Updated studies indicate there are nearly 1 million more ounces of gold at Lancaster County’s Haile Gold Mine than previously thought.
With gold selling at more than $1,700 an ounce, that would be worth more than $1.7 billion extra to the Canadian company that owns the mine.
New estimates indicate there is 29 percent more gold, or 916,000 more ounces, at the site than previously thought, according to a report in the Columbia Regional Business Report.
The total gold resources at the mine, located near the tiny South Carolina town of Kershaw, stands at 4 million ounces, with another 800,000 ounces of inferred resources, according to owner Romarco Minerals Inc.
“This is a very significant system in South Carolina,” said Romarco Chief Executive Diane Garrett. “This really puts South Carolina on the map as having a world-class ore deposit.”
Toronto-based Romarco reopened the Haile Mine, originally established in 1837, in 2010 and expects to pour its first gold bar in early 2014.
The increased estimate is based on additional drilling at the 4,000-acre mine, which was abandoned for at least a decade before Romarco reopened it in 2010.
The latest results indicate that the mine has a much larger ore deposit than initially believed, Garrett added.
“We’ve done a lot of drilling to further define the continuity of the ounces,” Garrett said.
Continued exploration of the site indicates that much of the ore can be mined by open-pit methods, although it appears a considerable amount is underground, according to the Columbia Regional Business Report.
Mining underground deposits is a more expensive process, Garrett said.
The Haile mine is about 20 miles north of Camden. Established by Col. Benjamin Haile, it later furnished gold to the Confederacy before being destroyed by Gen. William Tecumseh Sherman during his devastating march through South Carolina.
The mine languished until the 1880s, when it was revived by new techniques introduced by the legendary German mining engineer Adolf Thies.
Under Thies and his sons, the Haile mine became the largest gold producer in the eastern United States. It closed in 1912, four years after a catastrophic explosion.

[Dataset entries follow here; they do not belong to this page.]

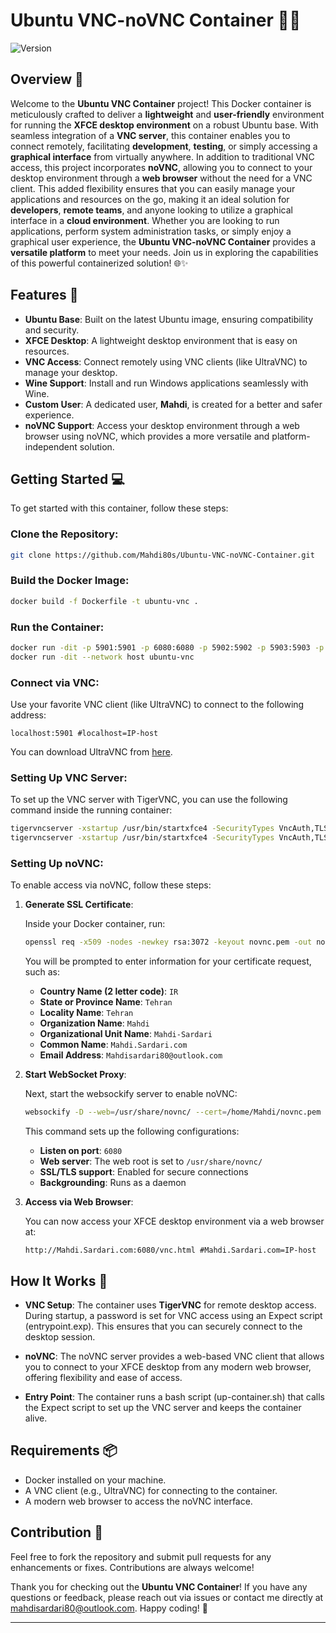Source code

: # Ubuntu VNC-noVNC Container 🐧✨

![Version](https://img.shields.io/badge/version-v1.2.6-blue.svg)

## Overview 🚀

Welcome to the **Ubuntu VNC Container** project! This Docker container is meticulously crafted to deliver a **lightweight** and **user-friendly** environment for running the **XFCE desktop environment** on a robust Ubuntu base. With seamless integration of a **VNC server**, this container enables you to connect remotely, facilitating **development**, **testing**, or simply accessing a **graphical interface** from virtually anywhere. 
In addition to traditional VNC access, this project incorporates **noVNC**, allowing you to connect to your desktop environment through a **web browser** without the need for a VNC client. This added flexibility ensures that you can easily manage your applications and resources on the go, making it an ideal solution for **developers**, **remote teams**, and anyone looking to utilize a graphical interface in a **cloud environment**. 
Whether you are looking to run applications, perform system administration tasks, or simply enjoy a graphical user experience, the **Ubuntu VNC-noVNC Container** provides a **versatile platform** to meet your needs. Join us in exploring the capabilities of this powerful containerized solution! 🌐✨

## Features 🌟

- **Ubuntu Base**: Built on the latest Ubuntu image, ensuring compatibility and security.
- **XFCE Desktop**: A lightweight desktop environment that is easy on resources.
- **VNC Access**: Connect remotely using VNC clients (like UltraVNC) to manage your desktop.
- **Wine Support**: Install and run Windows applications seamlessly with Wine.
- **Custom User**: A dedicated user, **Mahdi**, is created for a better and safer experience.
- **noVNC Support**: Access your desktop environment through a web browser using noVNC, which provides a more versatile and platform-independent solution.

## Getting Started 💻

To get started with this container, follow these steps:

### Clone the Repository:

```bash
git clone https://github.com/Mahdi80s/Ubuntu-VNC-noVNC-Container.git
```

### Build the Docker Image:

```bash
docker build -f Dockerfile -t ubuntu-vnc .
```

### Run the Container:

```bash
docker run -dit -p 5901:5901 -p 6080:6080 -p 5902:5902 -p 5903:5903 -p 5904:5904 ubuntu-vnc or
docker run -dit --network host ubuntu-vnc
```

### Connect via VNC:

Use your favorite VNC client (like UltraVNC) to connect to the following address:

```
localhost:5901 #localhost=IP-host
```

You can download UltraVNC from [here](https://www.uvnc.com/).

### Setting Up VNC Server:

To set up the VNC server with TigerVNC, you can use the following command inside the running container:

```bash
tigervncserver -xstartup /usr/bin/startxfce4 -SecurityTypes VncAuth,TLSVnc -geometry 1024x768 -localhost no :1 #5901
tigervncserver -xstartup /usr/bin/startxfce4 -SecurityTypes VncAuth,TLSVnc -geometry 1024x768 -localhost no :2 #5902

```

### Setting Up noVNC:

To enable access via noVNC, follow these steps:

1. **Generate SSL Certificate**:

   Inside your Docker container, run:

   ```bash
   openssl req -x509 -nodes -newkey rsa:3072 -keyout novnc.pem -out novnc.pem -days 3650
   ```

   You will be prompted to enter information for your certificate request, such as:

   - **Country Name (2 letter code)**: `IR`
   - **State or Province Name**: `Tehran`
   - **Locality Name**: `Tehran`
   - **Organization Name**: `Mahdi`
   - **Organizational Unit Name**: `Mahdi-Sardari`
   - **Common Name**: `Mahdi.Sardari.com`
   - **Email Address**: `Mahdisardari80@outlook.com`

2. **Start WebSocket Proxy**:

   Next, start the websockify server to enable noVNC:

   ```bash
   websockify -D --web=/usr/share/novnc/ --cert=/home/Mahdi/novnc.pem 6080 localhost:5902
   ```

   This command sets up the following configurations:
   - **Listen on port**: `6080`
   - **Web server**: The web root is set to `/usr/share/novnc/`
   - **SSL/TLS support**: Enabled for secure connections
   - **Backgrounding**: Runs as a daemon

3. **Access via Web Browser**:

   You can now access your XFCE desktop environment via a web browser at:

   ```
   http://Mahdi.Sardari.com:6080/vnc.html #Mahdi.Sardari.com=IP-host
   ```

## How It Works 🔧

- **VNC Setup**: The container uses **TigerVNC** for remote desktop access. During startup, a password is set for VNC access using an Expect script (entrypoint.exp). This ensures that you can securely connect to the desktop session.
  
- **noVNC**: The noVNC server provides a web-based VNC client that allows you to connect to your XFCE desktop from any modern web browser, offering flexibility and ease of access.

- **Entry Point**: The container runs a bash script (up-container.sh) that calls the Expect script to set up the VNC server and keeps the container alive.

## Requirements 📦

- Docker installed on your machine.
- A VNC client (e.g., UltraVNC) for connecting to the container.
- A modern web browser to access the noVNC interface.

## Contribution 🤝

Feel free to fork the repository and submit pull requests for any enhancements or fixes. Contributions are always welcome!

Thank you for checking out the **Ubuntu VNC Container**! If you have any questions or feedback, please reach out via issues or contact me directly at mahdisardari80@outlook.com. Happy coding! 🎉

---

It also operated briefly during both World War I and World War II, and in the 1990s.
So far, Romarco has spent $300 million on the Haile Gold Mine and will spend another $300 million on the project before production begins, she said.
“By the time we pour the first bar of gold, we will have put $600 million into the ground before making the first dollar,” she said.
Until a few years ago, the mine was dormant, the victim of rising production costs.
But thanks to technology advances and soaring gold prices, Romarco believes the mine can be producing 140,000 ounces of gold annually for at least 12 years, according to the Columbia Regional Business Report.